Les pays avancés seront plus affectés que les pays émergents et en développement. En effet, les premiers verront leur PIB se replier à + 1,3 % en 2023 vs. + 2,7 % en 2022 et + 1,4 % en 2024. Le groupe des émergents et/ou en développement passera de + 4 % en 2022 à + 3,9 % en 2023 et + 4,2 % en 2024.

L’inflation mondiale passerait de 8,7 % en 2022 à 7 % en 2023, grâce à la baisse des prix des produits de base. Toutefois, l’inflation sous‑jacente devrait diminuer plus lentement. Il faudra attendre 2025 pour que l’inflation revienne à son niveau cible, 2 %.

L’économie surprend par sa résilience

Les chiffres de l’activité publiés sur ces trois derniers mois ne signalent pas de recul de l’activité.

Jusqu’ici, l’amélioration des chiffres d’activité de la zone euro laissait penser que la zone euro pourrait éviter la récession, c’était sans compter le resserrement monétaire de la Banque centrale qui commence à se faire sentir de plus en plus et une demande extérieure modérée. L’inflation globale continuera de s’affaiblir sur les prochains mois sans pour autant que la BCE abandonne son taux de dépôt terminal de 4 %.

En Chine, la réouverture a redonné confiance, comme le montre la remontée des indicateurs PMI. Déjà, les chiffres de l’activité de ces premiers mois montrent une amélioration qui, selon le National Bureau of Statistics of China, s’est traduit par une croissance de 4,5 % (vs. 3,5 % attendu) au premier trimestre de 2023 vs 0,4 % au T1‑22.

Aux États‑Unis, le diagnostic est plus difficile à déchiffrer. Les bonnes nouvelles (marché du travail) alternent avec d’autres moins encourageantes, comme les ventes de détail ou les défaillances des banques.
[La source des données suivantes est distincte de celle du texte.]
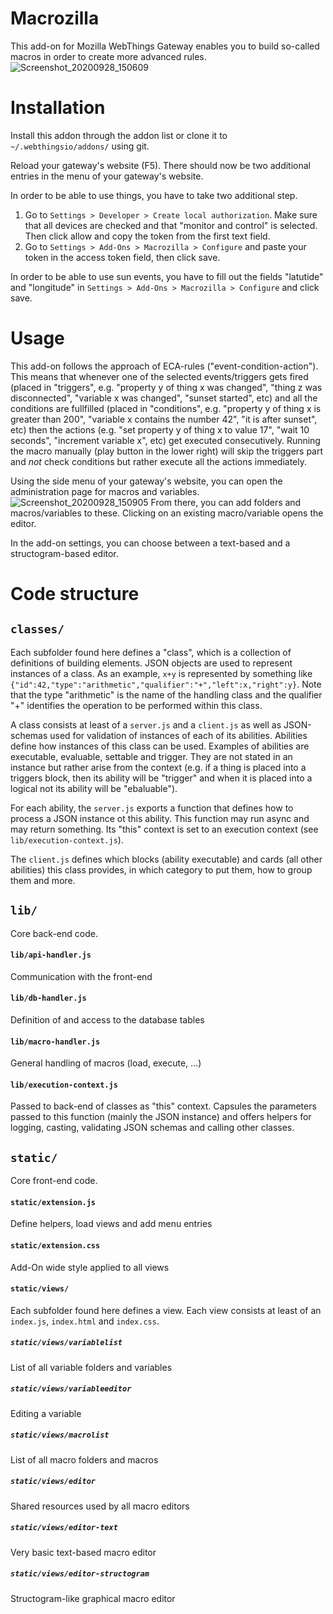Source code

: # Macrozilla
This add-on for Mozilla WebThings Gateway enables you to build so-called macros in order to create more advanced rules.
![Screenshot_20200928_150609](https://user-images.githubusercontent.com/44091658/94436365-a6ce5c80-019c-11eb-8b5b-eb291361dcd4.png)

# Installation
Install this addon through the addon list or clone it to `~/.webthingsio/addons/` using git.

Reload your gateway's website (F5). There should now be two additional entries in the menu of your gateway's website.

In order to be able to use things, you have to take two additional step. 
1. Go to `Settings > Developer > Create local authorization`. Make sure that all devices are checked and that "monitor and control" is selected. Then click allow and copy the token from the first text field.
2. Go to `Settings > Add-Ons > Macrozilla > Configure` and paste your token in the access token field, then click save.

In order to be able to use sun events, you have to fill out the fields "latutide" and "longitude" in `Settings > Add-Ons > Macrozilla > Configure` and click save.

# Usage

This add-on follows the approach of ECA-rules ("event-condition-action"). This means that whenever one of the selected events/triggers gets fired (placed in "triggers", e.g. "property y of thing x was changed", "thing z was disconnected", "variable x was changed", "sunset started", etc) and all the conditions are fullfilled (placed in "conditions", e.g. "property y of thing x is greater than 200", "variable x contains the number 42", "it is after sunset", etc) then the actions (e.g. "set property y of thing x to value 17", "wait 10 seconds", "increment variable x", etc) get executed consecutively. Running the macro manually (play button in the lower right) will skip the triggers part and *not* check conditions but rather execute all the actions immediately.

Using the side menu of your gateway's website, you can open the administration page for macros and variables.
![Screenshot_20200928_150905](https://user-images.githubusercontent.com/44091658/94436383-aa61e380-019c-11eb-8704-3c35cc4553cd.png)
From there, you can add folders and macros/variables to these. Clicking on an existing macro/variable opens the editor.

In the add-on settings, you can choose between a text-based and a structogram-based editor.

# Code structure

## `classes/`
Each subfolder found here defines a "class", which is a collection of definitions of building elements. JSON objects are used to represent instances of a class. As an example, `x+y` is represented by something like `{"id":42,"type":"arithmetic","qualifier":"+","left":x,"right":y}`. Note that the type "arithmetic" is the name of the handling class and the qualifier "+" identifies the operation to be performed within this class.

A class consists at least of a `server.js` and a `client.js` as well as JSON-schemas used for validation of instances of each of its abilities. Abilities define how instances of this class can be used. Examples of abilities are executable, evaluable, settable and trigger. They are not stated in an instance but rather arise from the context (e.g. if a thing is placed into a triggers block, then its ability will be "trigger" and when it is placed into a logical not its ability will be "ebaluable"). 

For each ability, the `server.js` exports a function that defines how to process a  JSON instance ot this ability. This function may run async and may return something. Its "this" context is set to an execution context (see `lib/execution-context.js`).

The `client.js` defines which blocks (ability executable) and cards (all other abilities) this class provides, in which category to put them, how to group them and more.


## `lib/`
Core back-end code.

#### `lib/api-handler.js`
Communication with the front-end

#### `lib/db-handler.js`
Definition of and access to the database tables

#### `lib/macro-handler.js`
General handling of macros (load, execute, ...)

#### `lib/execution-context.js`
Passed to back-end of classes as "this" context. Capsules the parameters passed to this function (mainly the JSON instance) and offers helpers for logging, casting, validating JSON schemas and calling other classes.


## `static/`
Core front-end code.

#### `static/extension.js`
Define helpers, load views and add menu entries

#### `static/extension.css`
Add-On wide style applied to all views

#### `static/views/`
Each subfolder found here defines a view. Each view consists at least of an `index.js`, `index.html` and `index.css`.

##### `static/views/variablelist`
List of all variable folders and variables

##### `static/views/variableeditor`
Editing a variable

##### `static/views/macrolist`
List of all macro folders and macros

##### `static/views/editor`
Shared resources used by all macro editors

##### `static/views/editor-text`
Very basic text-based macro editor

##### `static/views/editor-structogram`
Structogram-like graphical macro editor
Au total, c’est l’évolution de l’inflation qui décidera du sort de l’économie américaine. Si elle faiblit et que les hausses de taux diminuent, elle pourrait éviter une récession au deuxième trimestre. Si ce n’est pas le cas, l’économie continuera à se contracter.
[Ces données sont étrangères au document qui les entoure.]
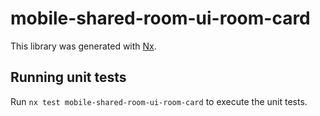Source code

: # mobile-shared-room-ui-room-card

This library was generated with [Nx](https://nx.dev).

## Running unit tests

Run `nx test mobile-shared-room-ui-room-card` to execute the unit tests.
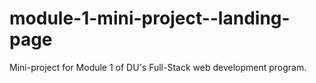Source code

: # module-1-mini-project--landing-page
Mini-project for Module 1 of DU's Full-Stack web development program.
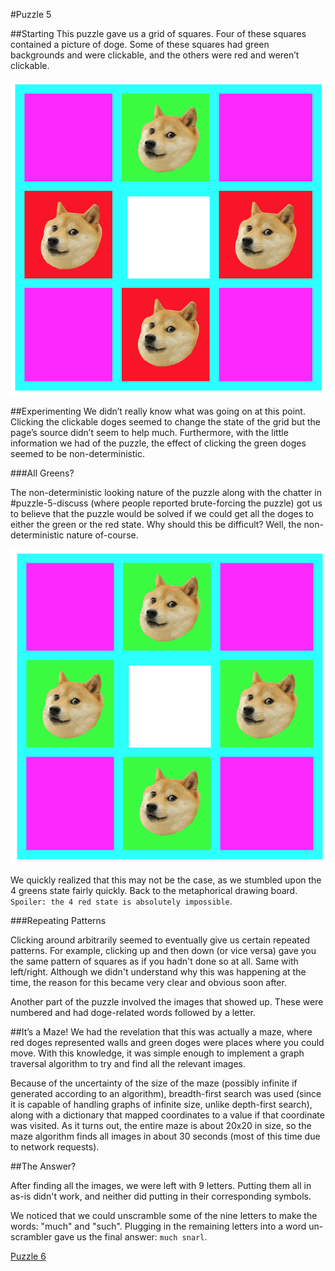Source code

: #Puzzle 5

##Starting
This puzzle gave us a grid of squares. Four of these squares contained a picture of doge. Some of these squares had green backgrounds and were clickable, and the others were red and weren’t clickable.

![Screen](https://raw.githubusercontent.com/MAKE-UIUC/CrackMIT/master/Puzzle%205/initial.png)

##Experimenting
We didn’t really know what was going on at this point. Clicking the clickable doges seemed to change the state of the grid but the page’s source didn’t seem to help much. Furthermore, with the little information we had of the puzzle, the effect of clicking the green doges seemed to be non-deterministic. 

###All Greens?

The non-deterministic looking nature of the puzzle along with the chatter in #puzzle-5-discuss (where people reported brute-forcing the puzzle) got us to believe that the puzzle would be solved if we could get all the doges to either the green or the red state. Why should this be difficult? Well, the non-deterministic nature of-course.

![4 Greens State](https://raw.githubusercontent.com/MAKE-UIUC/CrackMIT/master/Puzzle%205/4_greens.png)

We quickly realized that this may not be the case, as we stumbled upon the 4 greens state fairly quickly. Back to the metaphorical drawing board. `Spoiler: the 4 red state is absolutely impossible`.

###Repeating Patterns

Clicking around arbitrarily seemed to eventually give us certain repeated patterns. For example, clicking up and then down (or vice versa) gave you the same pattern of squares as if you hadn't done so at all. Same with left/right. Although we didn't understand why this was happening at the time, the reason for this became very clear and obvious soon after.

Another part of the puzzle involved the images that showed up. These were numbered and had doge-related words followed by a letter.

##It’s a Maze!
We had the revelation that this was actually a maze, where red doges represented walls and green doges were places where you could move. With this knowledge, it was simple enough to implement a graph traversal algorithm to try and find all the relevant images.

Because of the uncertainty of the size of the maze (possibly infinite if generated according to an algorithm), breadth-first search was used (since it is capable of handling graphs of infinite size, unlike depth-first search), along with a dictionary that mapped coordinates to a value if that coordinate was visited. As it turns out, the entire maze is about 20x20 in size, so the maze algorithm finds all images in about 30 seconds (most of this time due to network requests).

##The Answer?

After finding all the images, we were left with 9 letters. Putting them all in as-is didn't work, and neither did putting in their corresponding symbols.

We noticed that we could unscramble some of the nine letters to make the words: "much" and "such". Plugging in the remaining letters into a word un-scrambler gave us the final answer: `much snarl`.

[Puzzle 6](https://github.com/MAKE-UIUC/CrackMIT/tree/master/Puzzle%206)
La BoJ mettra bientôt fin au contrôle de la courbe des taux. L’économie devrait entrer dans une légère récession au premier semestre de l’année, tirée vers le bas par le ralentissement de la demande extérieure. Toutefois, l’inflation sous‑jacente étant maintenant bien supérieure à la cible de 2 % de la Banque du Japon, nous pensons que la BoJ et son nouveau gouverneur mettra fin au contrôle de la courbe des taux au cours des prochains mois.